At the outset of 2013, MJFF remains focused on:
- The search for a disease-modifying treatment. This spring, results are expected from Ceregene, Inc.'s most recent MJFF-supported Phase 2 clinical trial of neurturin, a trophic factor that could help restore dopamine neurons in the Parkinson's brain. As Parkinson's genetics continues to revolutionize the field, MJFF is growing its initiatives focused on alpha-synuclein and LRRK2, the two most important genetic targets in PD. And in coming months the Foundation's landmark biomarker study, Parkinson's Progression Markers Initiative (ppmi-info.org), will complete collection of baseline data (all of which has been made available to the research community at large in real time) and launch a new arm to study people at increased risk for the disease.
- Looking beyond the dopamine system. Today researchers understand that Parkinson's involves a constellation of symptoms that go well beyond dopamine signaling. MJFF-enabled partnerships with Bristol Myers Squibb, Sanofi, Addex and other major pharmaceutical firms are pushing new classes of symptomatic therapies, as well as treatments for cognition and dyskinesia, closer than ever to the clinic.
- Increasing the flow of willing volunteers for clinical research through Fox Trial Finder.

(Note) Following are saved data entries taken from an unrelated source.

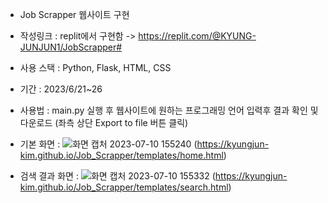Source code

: - Job Scrapper 웹사이트 구현
- 작성링크 : replit에서 구현함 -> https://replit.com/@KYUNG-JUNJUN1/JobScrapper#
- 사용 스택 : Python, Flask, HTML, CSS
- 기간 : 2023/6/21~26
- 사용법 : main.py 실행 후 웹사이트에 원하는 프로그래밍 언어 입력후 결과 확인 및 다운로드 (좌측 상단 Export to file 버튼 클릭)
- 기본 화면 :
![화면 캡처 2023-07-10 155240](https://github.com/kyungjun-kim/Projects/assets/58836568/f4f9834d-a76e-43c2-9dfe-3d4139e0e7c0)
(https://kyungjun-kim.github.io/Job_Scrapper/templates/home.html)

- 검색 결과 화면 :
![화면 캡처 2023-07-10 155332](https://github.com/kyungjun-kim/Projects/assets/58836568/9c9d8c65-e363-4230-8699-9fe93cab0fbb)
(https://kyungjun-kim.github.io/Job_Scrapper/templates/search.html)

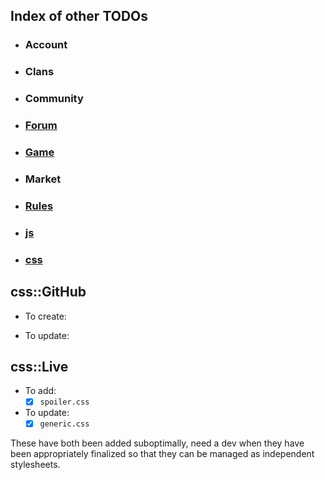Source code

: ## Index of other TODOs
- ### Account
- ### Clans
- ### Community
- ### [Forum](https://github.com/TB-FAQ/TB-FAQ/blob/master/FAQ%20Items/Forum/TODO.md)
- ### [Game](https://github.com/TB-FAQ/TB-FAQ/blob/master/FAQ%20Items/Game/TODO.md)
- ### Market
- ### [Rules](https://github.com/TB-FAQ/TB-FAQ/blob/master/FAQ%20Items/Rules/TODO.md)
- ### [js](https://github.com/TB-FAQ/TB-FAQ/blob/master/js/TODO.md)
- ### [css](https://github.com/TB-FAQ/TB-FAQ/blob/master/css/TODO.md)


## **css::GitHub**
- To create:
  
- To update:
  
  
## **css::Live**
- To add:
  - [x] `spoiler.css`
- To update:
  - [x] `generic.css`

These have both been added suboptimally, need a dev when they have been appropriately finalized so that they can be managed as independent stylesheets.
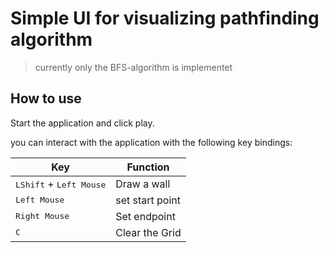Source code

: # Simple UI for visualizing pathfinding algorithm

> currently only the BFS-algorithm is implementet

## How to use

Start the application and click play.

you can interact with the application with the following key bindings:

| Key                                       | Function        |
| ----------------------------------------- | --------------- |
| <kbd>LShift</kbd> + <kbd>Left Mouse</kbd> | Draw a wall     |
| <kbd>Left Mouse</kbd>                     | set start point |
| <kbd>Right Mouse</kbd>                    | Set endpoint    |
| <kbd>C</kbd>                              | Clear the Grid  |
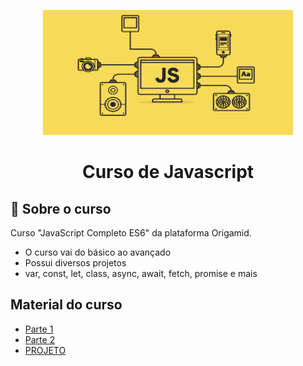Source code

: <p align="center">
  <img src="/imagens/js.png" alt="js" width=400 height=200>
</p>

<h1 align="center">
    Curso de Javascript
</h1>
 

## :notebook_with_decorative_cover: Sobre o curso

Curso "JavaScript Completo ES6" da plataforma Origamid.
 - O curso vai do básico ao avançado
 - Possui diversos projetos
 - var, const, let, class, async, await, fetch, promise e mais

## Material do curso
 - [Parte 1][1]
 - [Parte 2][2]
 - [PROJETO][3]

 


[1]: https://github.com/amandazk/curso-javascript/tree/master/parte-1
[2]: https://github.com/amandazk/curso-javascript/tree/master/parte-2
[3]: https://github.com/amandazk/curso-javascript/tree/master/parte-2/projeto


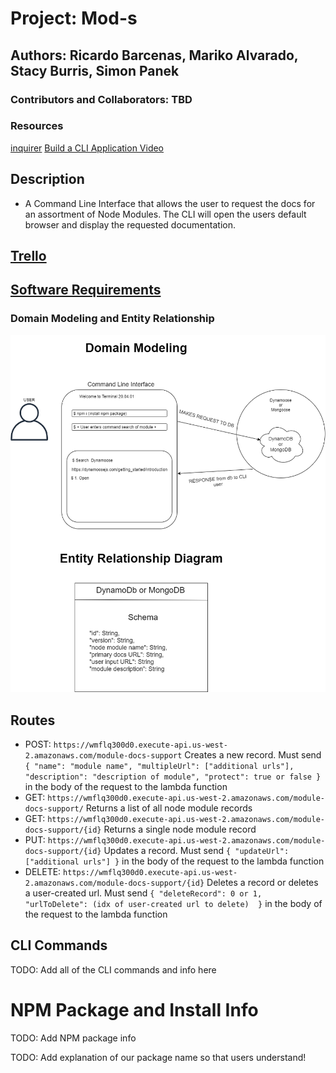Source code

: # Project: Mod-s

## Authors: Ricardo Barcenas, Mariko Alvarado, Stacy Burris, Simon Panek

### Contributors and Collaborators: TBD

### Resources

[inquirer](https://medium.com/jspoint/making-cli-app-with-ease-using-commander-js-and-inquirer-js-f3bbd52977ac)
[Build a CLI Application Video](https://www.youtube.com/watch?v=v2GKt39-LPA)

## Description 

- A Command Line Interface that allows the user to request the docs for an assortment of Node Modules. The CLI will open the users default browser and display the requested documentation.

## [Trello](https://trello.com/b/MYPIAEBG/mod-s)
## [Software Requirements](requirements.md)

### Domain Modeling and Entity Relationship

![dm and entity](Domain-Modeling-Mods.png)

## Routes

- POST: `https://wmflq300d0.execute-api.us-west-2.amazonaws.com/module-docs-support` Creates a new record. Must send `{ "name": "module name", "multipleUrl": ["additional urls"], "description": "description of module", "protect": true or false }` in the body of the request to the lambda function
- GET: `https://wmflq300d0.execute-api.us-west-2.amazonaws.com/module-docs-support/` Returns a list of all node module records
- GET: `https://wmflq300d0.execute-api.us-west-2.amazonaws.com/module-docs-support/{id}` Returns a single node module record
- PUT: `https://wmflq300d0.execute-api.us-west-2.amazonaws.com/module-docs-support/{id}` Updates a record. Must send `{ "updateUrl": ["additional urls"] }` in the body of the request to the lambda function
- DELETE: `https://wmflq300d0.execute-api.us-west-2.amazonaws.com/module-docs-support/{id}` Deletes a record or deletes a user-created url. Must send `{ "deleteRecord": 0 or 1, "urlToDelete": (idx of user-created url to delete)  }` in the body of the request to the lambda function

## CLI Commands

TODO: Add all of the CLI commands and info here

# NPM Package and Install Info

TODO: Add NPM package info

TODO: Add explanation of our package name so that users understand!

Fox Trial Finder (foxtrialfinder.org) has registered more than 14,000 patient and control volunteers who want to be matched to the best trials for them. In 2013 the site comes online in five more European countries and aims to attain 30,000 registered volunteers by year-end.
"Our Foundation's promise to Parkinson's patients is to work urgently to identify and fund the projects closest or most critical to practical therapeutic relevance," said Todd Sherer, PhD, CEO of MJFF. "We're grateful to our Challenge participants and our entire community of supporters for helping us continue to fulfill that promise."